Three tri-colored bats were found dead in upper east Tennessee with the characteristic white nose associated with the killer fungus. They had been hibernating in Worley’s Cave, which is located in Sullivan County and frequented by cavers.
White Nose has been spreading rapidly, with the first cases discovered in upstate New York three years ago. Last year, White Nose tracked as far south as Virginia. TWRA endangered species coordinator Richard Kirk says even closing caves on Tennessee’s public lands last year didn’t prevent the spread.
“It’s not unexpected, but it’s something we were hoping to delay.”
Kirk says the state depends on bats to control mosquito populations and other flying insects.
“They’re eating our neighborhood pests, our agriculture pests, providing us that service every night. If we lose up to 500,000, one-million bats in the next few years, then we lose the service they provide.”

Credit TWRA/Sterling Daniels
While feeding, a single Little Brown Bat can eat as many as 1,200 insects an hour.
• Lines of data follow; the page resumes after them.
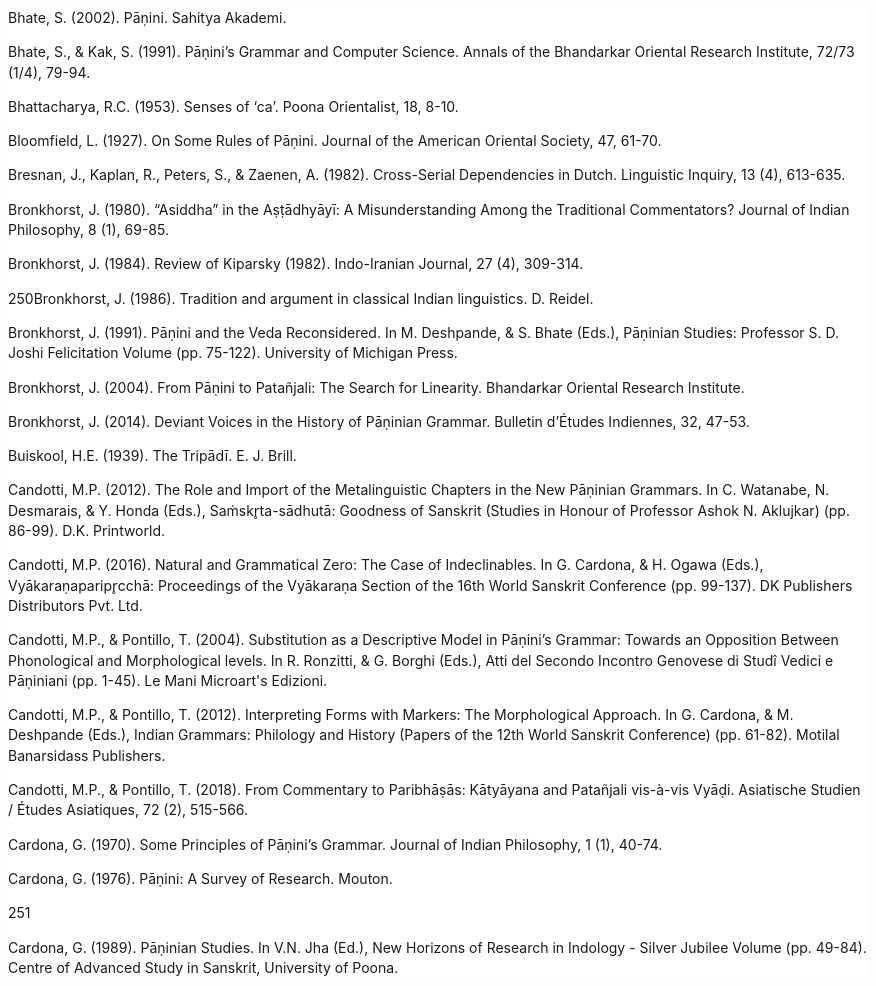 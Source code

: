 Bhate, S. (2002). Pāṇini. Sahitya Akademi. 

Bhate, S., & Kak, S. (1991). Pāṇini’s Grammar and Computer Science. Annals of the  Bhandarkar Oriental Research Institute, 72/73 (1/4), 79-94. 

Bhattacharya, R.C. (1953). Senses of ‘ca’. Poona Orientalist, 18, 8-10. 

Bloomfield, L. (1927). On Some Rules of Pāṇini. Journal of the American Oriental Society, 47, 61-70. 

Bresnan, J., Kaplan, R., Peters, S., & Zaenen, A. (1982). Cross-Serial Dependencies in  Dutch. Linguistic Inquiry, 13 (4), 613-635. 

Bronkhorst, J. (1980). “Asiddha” in the Aṣṭādhyāyī: A Misunderstanding Among the  Traditional Commentators? Journal of Indian Philosophy, 8 (1), 69-85. 

Bronkhorst, J. (1984). Review of Kiparsky (1982). Indo-Iranian Journal, 27 (4), 309-314.

250Bronkhorst, J. (1986). Tradition and argument in classical Indian linguistics. D. Reidel. 

Bronkhorst, J. (1991). Pāṇini and the Veda Reconsidered. In M. Deshpande, & S. Bhate (Eds.), Pāṇinian Studies: Professor S. D. Joshi Felicitation Volume (pp. 75-122). University  of Michigan Press.  

Bronkhorst, J. (2004). From Pāṇini to Patañjali: The Search for Linearity. Bhandarkar Oriental  Research Institute. 

Bronkhorst, J. (2014). Deviant Voices in the History of Pāṇinian Grammar. Bulletin d’Études  Indiennes, 32, 47-53. 

Buiskool, H.E. (1939). The Tripādī. E. J. Brill. 

Candotti, M.P. (2012). The Role and Import of the Metalinguistic Chapters in the New Pāṇinian  Grammars. In C. Watanabe, N. Desmarais, & Y. Honda (Eds.), Saṁskr̥ta-sādhutā: Goodness  of Sanskrit (Studies in Honour of Professor Ashok N. Aklujkar) (pp. 86-99). D.K. Printworld. 

Candotti, M.P. (2016). Natural and Grammatical Zero: The Case of Indeclinables. In G.  Cardona, & H. Ogawa (Eds.), Vyākaraṇaparipr̥cchā: Proceedings of the Vyākaraṇa Section of  the 16th World Sanskrit Conference (pp. 99-137). DK Publishers Distributors Pvt. Ltd. 

Candotti, M.P., & Pontillo, T. (2004). Substitution as a Descriptive Model in Pāṇini’s  Grammar: Towards an Opposition Between Phonological and Morphological levels. In R.  Ronzitti, & G. Borghi (Eds.), Atti del Secondo Incontro Genovese di Studî Vedici e Pāṇiniani (pp. 1-45). Le Mani Microart's Edizioni.  

Candotti, M.P., & Pontillo, T. (2012). Interpreting Forms with Markers: The Morphological  Approach. In G. Cardona, & M. Deshpande (Eds.), Indian Grammars: Philology and History  (Papers of the 12th World Sanskrit Conference) (pp. 61-82). Motilal Banarsidass Publishers. 

Candotti, M.P., & Pontillo, T. (2018). From Commentary to Paribhāṣās: Kātyāyana and  Patañjali vis-à-vis Vyāḍi. Asiatische Studien / Études Asiatiques, 72 (2), 515-566. 

Cardona, G. (1970). Some Principles of Pāṇini’s Grammar. Journal of Indian Philosophy, 1 (1), 40-74. 

Cardona, G. (1976). Pāṇini: A Survey of Research. Mouton.

251 

Cardona, G. (1989). Pāṇinian Studies. In V.N. Jha (Ed.), New Horizons of Research in Indology - Silver Jubilee Volume (pp. 49-84). Centre of Advanced Study in Sanskrit, University of  Poona.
There are 15 bat species in Tennessee. Cory Holliday of The Nature Conservancy says two of the endangered bats – the Indiana and gray – could lose large colonies. The mortality rate for sites infected with White Nose is 95 percent.
Biologists believe there’s a strong possibility humans could spread the fungus from cave to cave on their unwashed gear. However, White Nose is primarily transmitted from bat to bat.